エリー・ウィリアムズ『嘘つきのための辞書』

「マウントウィーゼル」とは、辞書の著作権を守るためにわざと辞書に紛れ込ませた架空の項目、フェイク語のこと。
『嘘つきのための辞書』は、マウントウィーゼルをめぐって現代と19世紀のロンドンを行き来する、言葉と愛の物語だ。

現代パートの主人公は、極小辞書出版社スワンズビー社でインターンをしているマロリー。辞書の結婚の定義を「男女間の結びつき」から「「二人の人間の結びつき」へと変更したからか、マロリーのもとには毎日脅迫電話がかかってきており、自身もレズビアンであるマロリーは、不安な日々を過ごしている。
ある日、オーナー兼編集者のデイヴィッドから、スワンズビ―社の辞書には他の辞書に比べて大量のマウントウィーゼルが紛れ込んでいると聞かされたマロリーは、恋人のピップとともに、大量のフェイク語を見つけ出す仕事にとりかかる。
なぜ、スワンズビーの辞書にだけ、こんなにフェイク語があるのか?

それらのフェイク語を作った人物が、19世紀パートの主人公であるウィンスワースだ。19世紀のスワンズビー社では100人以上の辞書編纂者たちが働いていた。そのなかでウィンスワースは影が薄く、話しかけても誰からも気づいてもらえなかったりする。だけど、ウィンスワースの言葉オタクっぷりは他の誰にも負けてなくて、たとえば彼のつくったフェイク語のひとつがコレ。

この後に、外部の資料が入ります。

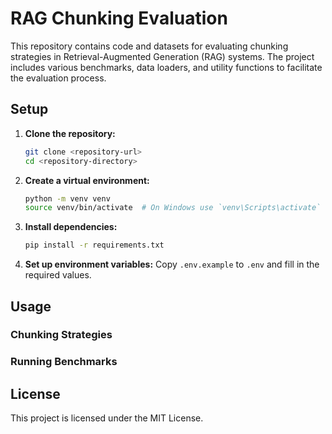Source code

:# RAG Chunking Evaluation

This repository contains code and datasets for evaluating chunking strategies in Retrieval-Augmented Generation (RAG) systems. The project includes various benchmarks, data loaders, and utility functions to facilitate the evaluation process.

## Setup

1. **Clone the repository:**
    ```sh
    git clone <repository-url>
    cd <repository-directory>
    ```

2. **Create a virtual environment:**
    ```sh
    python -m venv venv
    source venv/bin/activate  # On Windows use `venv\Scripts\activate`
    ```

3. **Install dependencies:**
    ```sh
    pip install -r requirements.txt
    ```

4. **Set up environment variables:**
    Copy `.env.example` to `.env` and fill in the required values.

## Usage

### Chunking Strategies

### Running Benchmarks

## License

This project is licensed under the MIT License.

cassiculation(名) 透き通った見えないクモの巣に突っ込んでしまったときの感覚。

ウィンスワースは、名付けえられない感覚や動作に、遊び心満載なフェイク語を与えていく。

マロリーやピップとともに、ウィンスワースのつくったフェイク語を追っていくだけで充分面白いのだけど、ラブストーリーとしても滅法おもしろい。

マロリーとピップは、フェイク語を探していくなかで、いくつもの定義できない感情を発見していく。

「それで気づいた。「ピップを守るためにすること」を表す語がないってことに。」

一方、ウィンスワースは同僚が主催するパーティーに参加するも馴染めず、歩きながら床に文字を描いて時間をやる過ごしている(こういうとことが大好き)ところでソフィアと出会う。この二人の出会いのシーンと、その後のペリカンを介した再会のシーンは視覚的に美しく、コミカルで、しぼりたてのロマンチック。